─── Input data ───

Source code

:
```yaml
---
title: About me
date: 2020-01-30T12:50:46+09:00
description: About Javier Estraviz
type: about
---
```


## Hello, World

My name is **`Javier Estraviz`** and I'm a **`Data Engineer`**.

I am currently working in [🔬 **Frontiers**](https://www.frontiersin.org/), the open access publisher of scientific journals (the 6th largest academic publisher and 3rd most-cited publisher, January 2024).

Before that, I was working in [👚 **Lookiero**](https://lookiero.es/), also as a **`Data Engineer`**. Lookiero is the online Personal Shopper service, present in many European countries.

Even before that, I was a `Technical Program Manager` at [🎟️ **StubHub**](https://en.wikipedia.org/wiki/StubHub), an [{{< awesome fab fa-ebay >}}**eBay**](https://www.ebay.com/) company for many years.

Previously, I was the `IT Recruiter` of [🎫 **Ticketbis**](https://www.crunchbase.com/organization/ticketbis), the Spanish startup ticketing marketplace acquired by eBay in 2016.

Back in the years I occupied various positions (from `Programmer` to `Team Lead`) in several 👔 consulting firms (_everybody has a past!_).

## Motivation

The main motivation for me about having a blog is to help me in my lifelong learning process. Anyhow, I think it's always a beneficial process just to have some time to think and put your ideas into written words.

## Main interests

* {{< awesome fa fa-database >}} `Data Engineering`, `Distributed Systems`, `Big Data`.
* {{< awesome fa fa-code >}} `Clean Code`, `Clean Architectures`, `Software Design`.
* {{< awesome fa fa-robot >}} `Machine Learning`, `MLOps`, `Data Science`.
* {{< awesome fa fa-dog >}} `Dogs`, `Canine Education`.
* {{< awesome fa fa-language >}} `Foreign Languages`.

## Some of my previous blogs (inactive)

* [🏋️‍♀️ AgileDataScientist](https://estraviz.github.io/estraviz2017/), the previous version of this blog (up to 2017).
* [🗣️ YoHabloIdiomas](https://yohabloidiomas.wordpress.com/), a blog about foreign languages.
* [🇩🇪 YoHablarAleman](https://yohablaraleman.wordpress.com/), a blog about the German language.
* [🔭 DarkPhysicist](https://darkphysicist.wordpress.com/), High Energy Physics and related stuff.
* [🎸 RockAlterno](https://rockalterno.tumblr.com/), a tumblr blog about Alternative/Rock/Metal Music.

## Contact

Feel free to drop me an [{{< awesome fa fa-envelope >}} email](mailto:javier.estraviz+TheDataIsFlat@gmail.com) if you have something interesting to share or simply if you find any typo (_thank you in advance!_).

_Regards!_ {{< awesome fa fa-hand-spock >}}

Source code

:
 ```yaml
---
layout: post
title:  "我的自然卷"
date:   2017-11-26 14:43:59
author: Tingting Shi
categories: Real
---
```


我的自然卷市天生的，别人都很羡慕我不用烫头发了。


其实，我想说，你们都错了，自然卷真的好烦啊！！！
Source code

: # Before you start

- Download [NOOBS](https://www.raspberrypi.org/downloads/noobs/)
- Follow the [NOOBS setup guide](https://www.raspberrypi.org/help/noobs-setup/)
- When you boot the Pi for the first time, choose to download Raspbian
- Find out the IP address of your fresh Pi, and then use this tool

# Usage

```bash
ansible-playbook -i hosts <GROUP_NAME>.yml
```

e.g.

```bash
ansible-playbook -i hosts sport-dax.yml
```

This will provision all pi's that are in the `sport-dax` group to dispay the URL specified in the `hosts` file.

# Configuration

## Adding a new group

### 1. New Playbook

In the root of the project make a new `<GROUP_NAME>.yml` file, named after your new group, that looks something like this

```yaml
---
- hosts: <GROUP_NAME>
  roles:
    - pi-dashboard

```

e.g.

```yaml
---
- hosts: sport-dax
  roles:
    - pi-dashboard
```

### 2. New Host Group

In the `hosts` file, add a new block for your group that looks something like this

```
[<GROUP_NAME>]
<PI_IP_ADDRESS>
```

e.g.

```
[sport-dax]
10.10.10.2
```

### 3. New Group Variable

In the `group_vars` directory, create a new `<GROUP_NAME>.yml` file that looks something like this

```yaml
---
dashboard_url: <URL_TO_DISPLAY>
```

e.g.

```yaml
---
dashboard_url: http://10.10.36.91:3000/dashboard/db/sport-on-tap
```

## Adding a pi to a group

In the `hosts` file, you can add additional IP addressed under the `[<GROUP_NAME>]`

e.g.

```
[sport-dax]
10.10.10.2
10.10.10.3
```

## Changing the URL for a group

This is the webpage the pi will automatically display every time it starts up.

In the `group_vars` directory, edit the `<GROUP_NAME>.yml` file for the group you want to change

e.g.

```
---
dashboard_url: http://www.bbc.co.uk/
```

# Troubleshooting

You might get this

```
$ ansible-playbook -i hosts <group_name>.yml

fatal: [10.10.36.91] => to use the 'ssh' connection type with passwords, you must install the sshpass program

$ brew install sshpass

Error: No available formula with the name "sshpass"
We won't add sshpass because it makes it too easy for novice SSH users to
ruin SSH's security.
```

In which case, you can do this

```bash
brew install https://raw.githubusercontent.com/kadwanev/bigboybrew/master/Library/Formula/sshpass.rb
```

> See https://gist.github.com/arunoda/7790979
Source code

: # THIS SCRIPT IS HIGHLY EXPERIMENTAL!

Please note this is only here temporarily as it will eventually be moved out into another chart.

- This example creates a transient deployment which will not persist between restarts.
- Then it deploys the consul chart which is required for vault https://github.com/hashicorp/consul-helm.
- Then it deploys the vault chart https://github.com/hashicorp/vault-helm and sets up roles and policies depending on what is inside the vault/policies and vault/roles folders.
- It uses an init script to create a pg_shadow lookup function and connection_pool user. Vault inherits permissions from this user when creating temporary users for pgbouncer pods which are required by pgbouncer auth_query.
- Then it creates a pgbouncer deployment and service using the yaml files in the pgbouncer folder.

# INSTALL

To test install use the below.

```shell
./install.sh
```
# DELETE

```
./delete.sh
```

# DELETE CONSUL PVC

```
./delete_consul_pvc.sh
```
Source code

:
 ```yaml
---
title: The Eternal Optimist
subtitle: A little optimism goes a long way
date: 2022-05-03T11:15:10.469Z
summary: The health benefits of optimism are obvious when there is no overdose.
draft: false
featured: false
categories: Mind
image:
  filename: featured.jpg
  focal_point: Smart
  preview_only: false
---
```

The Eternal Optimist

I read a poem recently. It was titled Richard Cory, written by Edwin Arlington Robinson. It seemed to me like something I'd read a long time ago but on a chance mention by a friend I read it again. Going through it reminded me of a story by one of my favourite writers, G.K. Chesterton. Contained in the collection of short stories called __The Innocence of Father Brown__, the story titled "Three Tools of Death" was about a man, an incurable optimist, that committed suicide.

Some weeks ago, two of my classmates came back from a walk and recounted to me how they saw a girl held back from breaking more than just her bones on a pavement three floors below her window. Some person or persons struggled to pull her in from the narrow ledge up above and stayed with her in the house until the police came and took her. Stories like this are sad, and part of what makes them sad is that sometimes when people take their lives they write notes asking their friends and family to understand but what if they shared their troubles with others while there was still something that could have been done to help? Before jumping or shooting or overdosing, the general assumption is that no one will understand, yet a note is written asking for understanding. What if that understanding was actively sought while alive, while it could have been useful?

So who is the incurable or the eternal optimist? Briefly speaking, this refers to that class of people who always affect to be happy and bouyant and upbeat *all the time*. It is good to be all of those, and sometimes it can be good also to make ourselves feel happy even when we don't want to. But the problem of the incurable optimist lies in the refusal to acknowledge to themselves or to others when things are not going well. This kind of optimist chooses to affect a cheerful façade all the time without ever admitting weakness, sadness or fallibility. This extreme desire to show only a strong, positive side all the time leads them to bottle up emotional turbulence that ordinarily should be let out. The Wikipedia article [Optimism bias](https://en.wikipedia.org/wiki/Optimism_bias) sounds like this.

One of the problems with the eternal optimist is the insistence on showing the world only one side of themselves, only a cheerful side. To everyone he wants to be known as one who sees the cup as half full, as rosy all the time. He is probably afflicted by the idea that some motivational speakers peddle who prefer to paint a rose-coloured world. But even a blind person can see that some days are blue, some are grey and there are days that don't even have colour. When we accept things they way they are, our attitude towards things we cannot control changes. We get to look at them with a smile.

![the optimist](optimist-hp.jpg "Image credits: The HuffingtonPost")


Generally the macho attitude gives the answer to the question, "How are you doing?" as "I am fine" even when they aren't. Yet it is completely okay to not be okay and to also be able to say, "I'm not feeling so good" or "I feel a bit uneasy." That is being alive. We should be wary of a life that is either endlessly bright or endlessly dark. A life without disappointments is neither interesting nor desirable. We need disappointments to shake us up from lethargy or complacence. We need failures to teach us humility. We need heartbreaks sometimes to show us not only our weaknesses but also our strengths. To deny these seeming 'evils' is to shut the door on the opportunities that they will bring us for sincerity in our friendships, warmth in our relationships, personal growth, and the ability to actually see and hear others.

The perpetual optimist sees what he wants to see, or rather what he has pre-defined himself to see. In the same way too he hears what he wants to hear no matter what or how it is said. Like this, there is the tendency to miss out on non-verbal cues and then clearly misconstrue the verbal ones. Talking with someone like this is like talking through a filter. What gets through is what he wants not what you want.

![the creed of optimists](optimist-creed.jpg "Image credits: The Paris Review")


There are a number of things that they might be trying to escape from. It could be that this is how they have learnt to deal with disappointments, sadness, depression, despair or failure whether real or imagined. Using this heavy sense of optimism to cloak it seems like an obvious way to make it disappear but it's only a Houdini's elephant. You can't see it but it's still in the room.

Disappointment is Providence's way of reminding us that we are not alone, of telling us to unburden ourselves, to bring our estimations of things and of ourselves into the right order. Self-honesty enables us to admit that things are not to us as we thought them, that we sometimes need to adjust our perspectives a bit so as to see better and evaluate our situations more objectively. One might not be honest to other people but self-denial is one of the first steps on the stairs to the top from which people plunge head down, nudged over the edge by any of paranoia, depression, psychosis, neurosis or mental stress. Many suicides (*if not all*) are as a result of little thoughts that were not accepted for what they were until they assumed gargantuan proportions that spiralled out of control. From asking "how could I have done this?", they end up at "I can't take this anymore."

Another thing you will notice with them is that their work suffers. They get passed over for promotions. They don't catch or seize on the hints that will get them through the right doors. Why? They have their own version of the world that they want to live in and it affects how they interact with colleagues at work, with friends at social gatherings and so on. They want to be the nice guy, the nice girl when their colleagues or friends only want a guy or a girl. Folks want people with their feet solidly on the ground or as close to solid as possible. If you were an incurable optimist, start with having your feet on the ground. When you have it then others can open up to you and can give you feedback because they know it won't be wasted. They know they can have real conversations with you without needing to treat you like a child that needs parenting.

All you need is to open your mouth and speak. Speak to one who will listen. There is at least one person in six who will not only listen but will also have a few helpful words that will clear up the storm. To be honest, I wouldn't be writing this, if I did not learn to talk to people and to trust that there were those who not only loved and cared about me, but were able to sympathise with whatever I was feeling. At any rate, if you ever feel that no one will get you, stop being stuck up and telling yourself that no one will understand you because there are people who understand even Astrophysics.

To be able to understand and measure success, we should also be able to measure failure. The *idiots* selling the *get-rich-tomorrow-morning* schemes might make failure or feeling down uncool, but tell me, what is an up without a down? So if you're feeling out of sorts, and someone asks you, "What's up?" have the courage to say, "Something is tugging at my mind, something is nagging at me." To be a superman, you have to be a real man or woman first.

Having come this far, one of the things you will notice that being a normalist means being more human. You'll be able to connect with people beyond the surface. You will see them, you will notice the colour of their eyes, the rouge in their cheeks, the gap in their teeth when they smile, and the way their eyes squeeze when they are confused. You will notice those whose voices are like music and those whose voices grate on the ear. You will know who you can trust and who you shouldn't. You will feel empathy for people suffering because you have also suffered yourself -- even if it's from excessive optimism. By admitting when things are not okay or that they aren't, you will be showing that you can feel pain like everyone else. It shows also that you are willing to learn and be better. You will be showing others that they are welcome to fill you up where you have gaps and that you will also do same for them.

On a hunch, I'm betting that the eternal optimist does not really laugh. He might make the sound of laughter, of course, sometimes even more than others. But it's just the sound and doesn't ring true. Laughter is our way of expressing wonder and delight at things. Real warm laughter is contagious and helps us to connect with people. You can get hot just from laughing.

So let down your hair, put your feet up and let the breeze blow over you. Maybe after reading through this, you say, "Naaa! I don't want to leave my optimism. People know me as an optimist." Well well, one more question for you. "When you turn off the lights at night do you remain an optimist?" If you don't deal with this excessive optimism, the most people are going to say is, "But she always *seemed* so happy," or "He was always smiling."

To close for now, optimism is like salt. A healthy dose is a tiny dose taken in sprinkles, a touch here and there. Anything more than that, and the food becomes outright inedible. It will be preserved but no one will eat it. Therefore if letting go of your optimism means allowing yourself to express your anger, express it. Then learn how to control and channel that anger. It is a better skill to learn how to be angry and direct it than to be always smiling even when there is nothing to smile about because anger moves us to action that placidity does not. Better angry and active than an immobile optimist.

───

What you have to do.
In the entries above, find each line that has the word "brew". Copy it.

Solution.
$ brew install sshpass
brew install https://raw.githubusercontent.com/kadwanev/bigboybrew/master/Library/Formula/sshpass.rb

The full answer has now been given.